Problem requirements —
If a line in the entries below includes "美国之音", pick it out and copy it.

-- Records for this exercise follows --

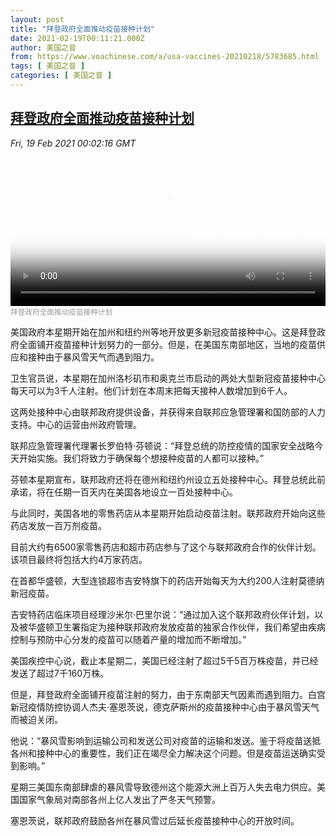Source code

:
 ```yaml
---
layout: post
title: "拜登政府全面推动疫苗接种计划"
date: 2021-02-19T00:11:21.000Z
author: 美国之音
from: https://www.voachinese.com/a/usa-vaccines-20210218/5783685.html
tags: [ 美国之音 ]
categories: [ 美国之音 ]
---
```

<!--1613693481000-->
[拜登政府全面推动疫苗接种计划](https://www.voachinese.com/a/usa-vaccines-20210218/5783685.html)
------

<div>
<div><i>Fri, 19 Feb 2021 00:02:16 GMT</i></div><video poster="https://images.weserv.nl?url=gdb.voanews.com/1d007dda-3eb7-4f63-9aa6-34ecd0cf2e3a_tv_r1_s_w900.jpg" src="https://av.voanews.com/Videoroot/Pangeavideo/2021/02/1/1d/1d007dda-3eb7-4f63-9aa6-34ecd0cf2e3a_240p.mp4" style="width:100%" controls></video><div><small style="color: #999;">拜登政府全面推动疫苗接种计划</small></div><p>美国政府本星期开始在加州和纽约州等地开放更多新冠疫苗接种中心。这是拜登政府全面铺开疫苗接种计划努力的一部分。但是，在美国东南部地区，当地的疫苗供应和接种由于暴风雪天气而遇到阻力。</p><p>卫生官员说，本星期在加州洛杉矶市和奥克兰市启动的两处大型新冠疫苗接种中心每天可以为3千人注射。他们计划在本周末把每天接种人数增加到6千人。</p><p>这两处接种中心由联邦政府提供设备，并获得来自联邦应急管理署和国防部的人力支持。中心的运营由州政府管理。</p><p>联邦应急管理署代理署长罗伯特·芬顿说：“拜登总统的防控疫情的国家安全战略今天开始实施。我们将致力于确保每个想接种疫苗的人都可以接种。”</p><p>芬顿本星期宣布，联邦政府还将在德州和纽约州设立五处接种中心。拜登总统此前承诺，将在任期一百天内在美国各地设立一百处接种中心。</p><p>与此同时，美国各地的零售药店从本星期开始启动疫苗注射。联邦政府开始向这些药店发放一百万剂疫苗。</p><p>目前大约有6500家零售药店和超市药店参与了这个与联邦政府合作的伙伴计划。该项目最终将包括大约4万家药店。</p><p>在首都华盛顿，大型连锁超市吉安特旗下的药店开始每天为大约200人注射莫德纳新冠疫苗。</p><p>吉安特药店临床项目经理沙米尔·巴里尔说：“通过加入这个联邦政府伙伴计划，以及被华盛顿卫生署指定为接种联邦政府发放疫苗的独家合作伙伴，我们希望由疾病控制与预防中心分发的疫苗可以随着产量的增加而不断增加。”</p><p>美国疾控中心说，截止本星期二，美国已经注射了超过5千5百万株疫苗，并已经发送了超过7千160万株。</p><p>但是，拜登政府全面铺开疫苗注射的努力，由于东南部天气因素而遇到阻力。白宫新冠疫情防控协调人杰夫·塞恩茨说，德克萨斯州的疫苗接种中心由于暴风雪天气而被迫关闭。</p><p>他说：“暴风雪影响到运输公司和发送公司对疫苗的运输和发送。鉴于将疫苗送抵各州和接种中心的重要性，我们正在竭尽全力解决这个问题。但是疫苗运送确实受到影响。”</p><p>星期三美国东南部肆虐的暴风雪导致德州这个能源大洲上百万人失去电力供应。美国国家气象局对南部各州上亿人发出了严冬天气预警。</p><p>塞恩茨说，联邦政府鼓励各州在暴风雪过后延长疫苗接种中心的开放时间。</p>
</div>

-- Records for this exercise concluded --

Final answer —
author: 美国之音
tags: [ 美国之音 ]
categories: [ 美国之音 ]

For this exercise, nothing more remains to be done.